• WHAT THE EXERCISE ASKS:
The required result is every line of the records that includes "history".

___ MATERIALS PROVIDED

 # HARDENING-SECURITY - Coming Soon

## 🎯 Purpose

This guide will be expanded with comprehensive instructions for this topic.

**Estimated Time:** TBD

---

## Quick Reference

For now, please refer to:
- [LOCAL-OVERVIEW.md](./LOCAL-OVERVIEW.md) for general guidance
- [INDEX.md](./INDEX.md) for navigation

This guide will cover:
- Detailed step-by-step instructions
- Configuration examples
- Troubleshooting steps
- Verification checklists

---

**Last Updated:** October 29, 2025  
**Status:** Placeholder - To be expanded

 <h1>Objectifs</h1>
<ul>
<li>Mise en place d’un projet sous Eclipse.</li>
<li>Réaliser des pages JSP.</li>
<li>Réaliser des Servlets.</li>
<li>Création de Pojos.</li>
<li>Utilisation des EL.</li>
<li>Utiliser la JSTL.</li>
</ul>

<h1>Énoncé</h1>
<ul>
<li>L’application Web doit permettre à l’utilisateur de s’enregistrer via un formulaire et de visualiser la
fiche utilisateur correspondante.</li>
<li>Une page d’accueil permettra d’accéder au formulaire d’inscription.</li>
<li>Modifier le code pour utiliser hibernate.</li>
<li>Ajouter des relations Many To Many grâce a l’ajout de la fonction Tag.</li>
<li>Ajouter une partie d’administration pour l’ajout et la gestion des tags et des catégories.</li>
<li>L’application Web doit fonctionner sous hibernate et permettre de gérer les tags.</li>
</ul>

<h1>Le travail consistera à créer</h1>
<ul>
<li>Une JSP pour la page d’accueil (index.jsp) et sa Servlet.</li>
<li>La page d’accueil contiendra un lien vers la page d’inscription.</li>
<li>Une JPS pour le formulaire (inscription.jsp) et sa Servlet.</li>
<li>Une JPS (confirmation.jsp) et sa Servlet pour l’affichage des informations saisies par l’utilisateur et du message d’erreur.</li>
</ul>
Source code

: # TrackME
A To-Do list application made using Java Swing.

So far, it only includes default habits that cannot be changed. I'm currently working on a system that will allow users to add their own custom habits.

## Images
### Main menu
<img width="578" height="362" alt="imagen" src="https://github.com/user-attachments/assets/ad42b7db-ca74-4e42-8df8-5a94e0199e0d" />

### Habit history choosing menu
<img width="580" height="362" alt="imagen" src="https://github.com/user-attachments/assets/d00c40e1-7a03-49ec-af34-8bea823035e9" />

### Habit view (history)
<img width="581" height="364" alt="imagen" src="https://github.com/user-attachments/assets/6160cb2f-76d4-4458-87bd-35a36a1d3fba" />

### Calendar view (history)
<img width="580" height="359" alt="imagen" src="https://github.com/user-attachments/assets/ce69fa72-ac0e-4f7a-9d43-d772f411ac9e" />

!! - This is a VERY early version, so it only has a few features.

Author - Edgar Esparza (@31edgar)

______

• SOLUTION TO THIS PROBLEM:
### Habit history choosing menu
### Habit view (history)
### Calendar view (history)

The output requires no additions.